В то же время аналогия с изготовлением, с искусствами и ремеслами благоприятствует оправданию в остальном крайне сомнительных примеров: я говорю о тех видах деятельности, где требуется обладать некими специальными умениями и быть знатоком своего дела. Здесь впервые в сферу политического действия проникает понятие знатока (expert) и под государственным деятелем понимается некто, сведущий в человеческих делах, в том же смысле, в каком плотник сведущ в изготовлении мебели, а врач – в лечении болезней. С этим выбором примеров и аналогий тесно связана та насильственная составляющая, которая так бросается в глаза в утопическом государстве Платона и, вообще-то, неизменно берет верх над его неподдельным стремлением обеспечить добровольное послушание, т. е. заложить твердые основания того, что со времен римлян мы зовем авторитетом. Чтобы решить эту дилемму, Платон рассказывал довольно пространные истории о наградах и воздаяниях в загробной жизни: он надеялся, что многие воспримут их буквально, и завершал большинство своих политических диалогов тем, что советовал немногим рассказывать эти истории многим. Учитывая, как сильно эти истории повлияли на представления об аде в религиозной мысли, нелишне отметить, что изначально они были придуманы для сугубо политических целей. У Платона они были просто хитрым способом, не прибегая к внешнему насилию, заставить повиноваться тех, кто не поддается понуждающей силе разума.

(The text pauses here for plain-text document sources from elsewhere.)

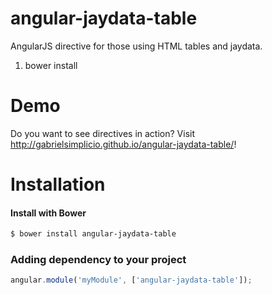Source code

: # angular-jaydata-table
AngularJS directive for those using HTML tables and jaydata.

1) bower install

# Demo

Do you want to see directives in action? Visit http://gabrielsimplicio.github.io/angular-jaydata-table/!

# Installation

#### Install with Bower

```sh
$ bower install angular-jaydata-table
```

### Adding dependency to your project

```js
angular.module('myModule', ['angular-jaydata-table']);
```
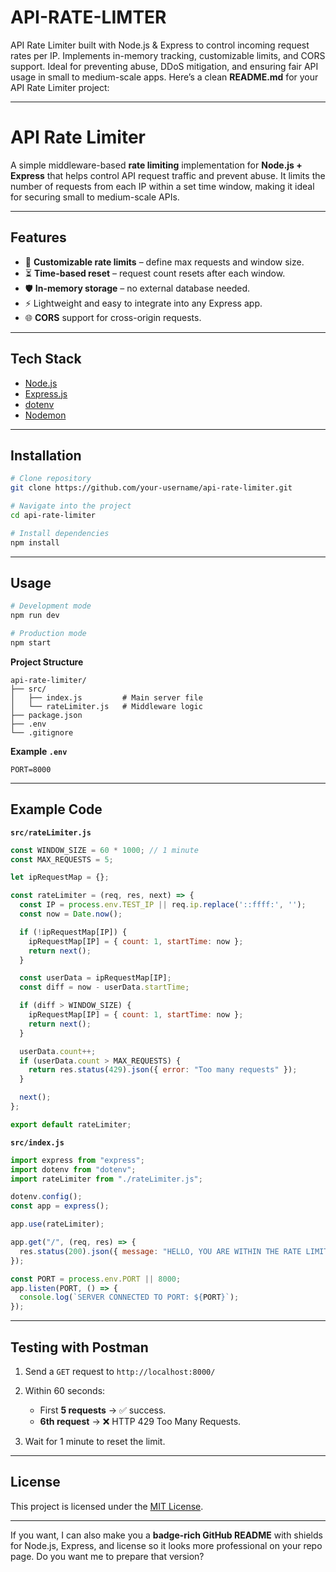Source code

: # API-RATE-LIMTER
API Rate Limiter built with Node.js &amp; Express to control incoming request rates per IP. Implements in-memory tracking, customizable limits, and CORS support. Ideal for preventing abuse, DDoS mitigation, and ensuring fair API usage in small to medium-scale apps.
Here’s a clean **README.md** for your API Rate Limiter project:

---

# API Rate Limiter

A simple middleware-based **rate limiting** implementation for **Node.js + Express** that helps control API request traffic and prevent abuse. It limits the number of requests from each IP within a set time window, making it ideal for securing small to medium-scale APIs.

---

## Features

* 🚦 **Customizable rate limits** – define max requests and window size.
* ⏳ **Time-based reset** – request count resets after each window.
* 🛡 **In-memory storage** – no external database needed.
* ⚡ Lightweight and easy to integrate into any Express app.
* 🌐 **CORS** support for cross-origin requests.

---

## Tech Stack

* [Node.js](https://nodejs.org/)
* [Express.js](https://expressjs.com/)
* [dotenv](https://github.com/motdotla/dotenv)
* [Nodemon](https://nodemon.io/)

---

## Installation

```bash
# Clone repository
git clone https://github.com/your-username/api-rate-limiter.git

# Navigate into the project
cd api-rate-limiter

# Install dependencies
npm install
```

---

## Usage

```bash
# Development mode
npm run dev

# Production mode
npm start
```

**Project Structure**

```
api-rate-limiter/
├── src/
│   ├── index.js         # Main server file
│   └── rateLimiter.js   # Middleware logic
├── package.json
├── .env
└── .gitignore
```

**Example `.env`**

```env
PORT=8000
```

---

## Example Code

**`src/rateLimiter.js`**

```js
const WINDOW_SIZE = 60 * 1000; // 1 minute
const MAX_REQUESTS = 5;

let ipRequestMap = {};

const rateLimiter = (req, res, next) => {
  const IP = process.env.TEST_IP || req.ip.replace('::ffff:', '');
  const now = Date.now();

  if (!ipRequestMap[IP]) {
    ipRequestMap[IP] = { count: 1, startTime: now };
    return next();
  }

  const userData = ipRequestMap[IP];
  const diff = now - userData.startTime;

  if (diff > WINDOW_SIZE) {
    ipRequestMap[IP] = { count: 1, startTime: now };
    return next();
  }

  userData.count++;
  if (userData.count > MAX_REQUESTS) {
    return res.status(429).json({ error: "Too many requests" });
  }

  next();
};

export default rateLimiter;
```

**`src/index.js`**

```js
import express from "express";
import dotenv from "dotenv";
import rateLimiter from "./rateLimiter.js";

dotenv.config();
const app = express();

app.use(rateLimiter);

app.get("/", (req, res) => {
  res.status(200).json({ message: "HELLO, YOU ARE WITHIN THE RATE LIMIT" });
});

const PORT = process.env.PORT || 8000;
app.listen(PORT, () => {
  console.log(`SERVER CONNECTED TO PORT: ${PORT}`);
});
```

---

## Testing with Postman

1. Send a `GET` request to `http://localhost:8000/`
2. Within 60 seconds:

   * First **5 requests** → ✅ success.
   * **6th request** → ❌ HTTP 429 Too Many Requests.
3. Wait for 1 minute to reset the limit.

---

## License

This project is licensed under the [MIT License](LICENSE).

---

If you want, I can also make you a **badge-rich GitHub README** with shields for Node.js, Express, and license so it looks more professional on your repo page.
Do you want me to prepare that version?
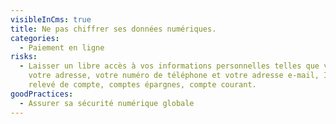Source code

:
 ```yaml
---
visibleInCms: true
title: Ne pas chiffrer ses données numériques.
categories:
  - Paiement en ligne
risks:
  - Laisser un libre accès à vos informations personnelles telles que votre nom,
    votre adresse, votre numéro de téléphone et votre adresse e-mail, IBAN/RIB,
    relevé de compte, comptes épargnes, compte courant.
goodPractices:
  - Assurer sa sécurité numérique globale
---
```

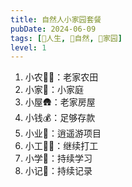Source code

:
 ```yaml
---
title: 自然人小家园套餐
pubDate: 2024-06-09
tags: [💖人生, 🌳自然, 🏡家园]
level: 1
---
```


1. 小农🧑‍🌾：老家农田
2. 小家🏡：小家庭
3. 小屋🛖：老家房屋
4. 小钱💰：足够存款
5. 小业🌃：逍遥游项目
6. 小工🧑‍💻：继续打工
7. 小学🏫：持续学习
8. 小记📝：持续记录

Для нас, однако, чрезвычайно важно, что нечто насильственное неизбежно присуще всякому созиданию, изготовлению и производству, т. е. всякой деятельности, посредством которой люди напрямую противостоят природе и которая тем самым отличается от действия или речи – деятельности, направленной в первую очередь на человеческие существа. Любому делу человеческих рук сопутствует насилие над природой: нужно уничтожить дерево, чтобы получить древесину, и совершить насилие над древесиной, чтобы сделать стол. В тех немногих случаях, когда Платон выказывает опасную симпатию к тиранической форме правления, к этой крайности его приводят его собственные аналогии. Очевидно, что искушение особенно велико тогда, когда он говорит о правильном способе основывать новые сообщества, поскольку в таком основании очень легко увидеть еще один вид «созидания». Действительно, если государство должно быть создано неким политическим двойником ремесленника или художника в соответствии с установленным τέχνη, по правилам и лекалам этого особого «искусства», то тиран – в наилучшем положении для достижения этой цели[79].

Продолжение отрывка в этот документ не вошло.